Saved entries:
──────
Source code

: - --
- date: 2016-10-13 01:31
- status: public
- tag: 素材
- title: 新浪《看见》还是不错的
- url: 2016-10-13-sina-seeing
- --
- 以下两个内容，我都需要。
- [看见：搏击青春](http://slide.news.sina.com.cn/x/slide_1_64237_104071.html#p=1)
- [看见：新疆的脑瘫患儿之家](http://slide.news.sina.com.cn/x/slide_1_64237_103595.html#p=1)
──────
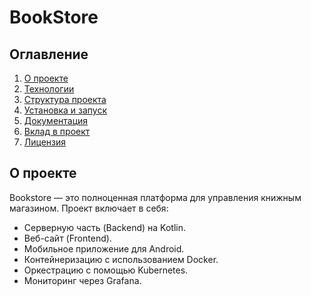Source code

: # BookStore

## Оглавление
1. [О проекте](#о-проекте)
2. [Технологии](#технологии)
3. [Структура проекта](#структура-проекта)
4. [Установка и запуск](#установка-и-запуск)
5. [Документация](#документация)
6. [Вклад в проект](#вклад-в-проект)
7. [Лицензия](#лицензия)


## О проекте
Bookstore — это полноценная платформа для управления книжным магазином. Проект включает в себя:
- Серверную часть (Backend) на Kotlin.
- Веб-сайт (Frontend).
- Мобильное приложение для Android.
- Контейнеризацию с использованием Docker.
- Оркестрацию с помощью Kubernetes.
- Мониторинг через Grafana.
──────
A verbatim transcription is needed of the lines above, starting at the line with "7. [Лицензия](#лицензия)" and ending at the line with "- Мониторинг через Grafana.", both included, and of nothing else.

7. [Лицензия](#лицензия)


## О проекте
Bookstore — это полноценная платформа для управления книжным магазином. Проект включает в себя:
- Серверную часть (Backend) на Kotlin.
- Веб-сайт (Frontend).
- Мобильное приложение для Android.
- Контейнеризацию с использованием Docker.
- Оркестрацию с помощью Kubernetes.
- Мониторинг через Grafana.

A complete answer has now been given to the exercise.